Addendum not living but leaving…
Darren, by early 1941, the UK had run out of foreign currency acceptable to the Americans. Our government forced the sale of overseas assets (lots of bargains for Americans and other non-combatants to pick up) and transferred some bases to the USA.
The Roosevelt administration knew we were fighting a war which was in US interests as well. They extended US Navy convoy protection half way across the Atlantic (and the USS Rueben James was sunk by the Germans).
The Lend Lease worked both ways. We transferred research in atomic fission, radar and jet engine technology free of charge.
We had to take the deal to continue the war and the US had to give it, but they did so on advantageous terms.
Japan did not enter the war until 7th December 1941
I think a simple response would be “How much would it cost *not* to lockdown?”
Much better answer.
Throw it right back at them (and preferably keep it short and sweet).
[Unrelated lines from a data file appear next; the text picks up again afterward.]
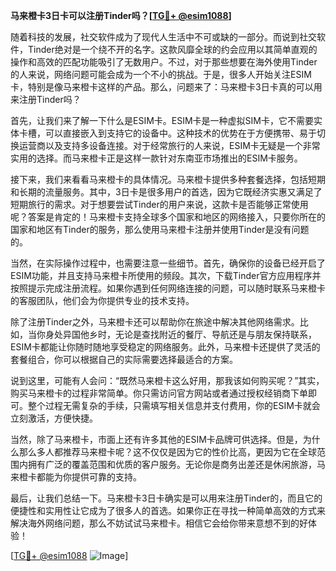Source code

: **马来橙卡3日卡可以注册Tinder吗？[[TG💪+ @esim1088](https://t.me/s/esim1088)]**

随着科技的发展，社交软件成为了现代人生活中不可或缺的一部分。而说到社交软件，Tinder绝对是一个绕不开的名字。这款风靡全球的约会应用以其简单直观的操作和高效的匹配功能吸引了无数用户。不过，对于那些想要在海外使用Tinder的人来说，网络问题可能会成为一个不小的挑战。于是，很多人开始关注ESIM卡，特别是像马来橙卡这样的产品。那么，问题来了：马来橙卡3日卡真的可以用来注册Tinder吗？

首先，让我们来了解一下什么是ESIM卡。ESIM卡是一种虚拟SIM卡，它不需要实体卡槽，可以直接嵌入到支持它的设备中。这种技术的优势在于方便携带、易于切换运营商以及支持多设备连接。对于经常旅行的人来说，ESIM卡无疑是一个非常实用的选择。而马来橙卡正是这样一款针对东南亚市场推出的ESIM卡服务。

接下来，我们来看看马来橙卡的具体情况。马来橙卡提供多种套餐选择，包括短期和长期的流量服务。其中，3日卡是很多用户的首选，因为它既经济实惠又满足了短期旅行的需求。对于想要尝试Tinder的用户来说，这款卡是否能够正常使用呢？答案是肯定的！马来橙卡支持全球多个国家和地区的网络接入，只要你所在的国家和地区有Tinder的服务，那么使用马来橙卡注册并使用Tinder是没有问题的。

当然，在实际操作过程中，也需要注意一些细节。首先，确保你的设备已经开启了ESIM功能，并且支持马来橙卡所使用的频段。其次，下载Tinder官方应用程序并按照提示完成注册流程。如果你遇到任何网络连接的问题，可以随时联系马来橙卡的客服团队，他们会为你提供专业的技术支持。

除了注册Tinder之外，马来橙卡还可以帮助你在旅途中解决其他网络需求。比如，当你身处异国他乡时，无论是查找附近的餐厅、导航还是与朋友保持联系，ESIM卡都能让你随时随地享受稳定的网络服务。此外，马来橙卡还提供了灵活的套餐组合，你可以根据自己的实际需要选择最适合的方案。

说到这里，可能有人会问：“既然马来橙卡这么好用，那我该如何购买呢？”其实，购买马来橙卡的过程非常简单。你只需访问官方网站或者通过授权经销商下单即可。整个过程无需复杂的手续，只需填写相关信息并支付费用，你的ESIM卡就会立刻激活，方便快捷。

当然，除了马来橙卡，市面上还有许多其他的ESIM卡品牌可供选择。但是，为什么那么多人都推荐马来橙卡呢？这不仅仅是因为它的性价比高，更因为它在全球范围内拥有广泛的覆盖范围和优质的客户服务。无论你是商务出差还是休闲旅游，马来橙卡都能为你提供可靠的支持。

最后，让我们总结一下。马来橙卡3日卡确实是可以用来注册Tinder的，而且它的便捷性和实用性让它成为了很多人的首选。如果你正在寻找一种简单高效的方式来解决海外网络问题，那么不妨试试马来橙卡。相信它会给你带来意想不到的好体验！

[[TG💪+ @esim1088](https://t.me/s/esim1088) ![Image](https://i.postimg.cc/4NQfJmqS/Snipaste-2025-05-13-00-14-12.png)]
What got my goat yesterday was the article by The Guardian’s economic correspondent Richard Partington on this subject when he started his article by saying the following:-
“The government will head into the next election with a black hole in the public finances almost three times bigger than when Boris Johnson came to power, a leading thinktank has warned.”
https://www.theguardian.com/business/2020/oct/13/uk-financial-black-hole-to-be-three-times-higher-than-2019-by-next-election
Why can he get away with using this emotive language or even contemplate using it when the very essence of human being’s use of money is that it’s an IOU where the so called “black hole” is not only being constantly “created” but also “filled in” with the proviso that some allowance has to be made for temporarily setting some of it aside for savings purpose delaying the “filling in?” In other words why does Partington think such emotive language will resonant with his readers? The only answer has to be he’s part of a tribe that’s lost the capacity to reason under the drip, drip onslaught of Libertarian/Neoliberal ideology, that’s the sorry state of the UK.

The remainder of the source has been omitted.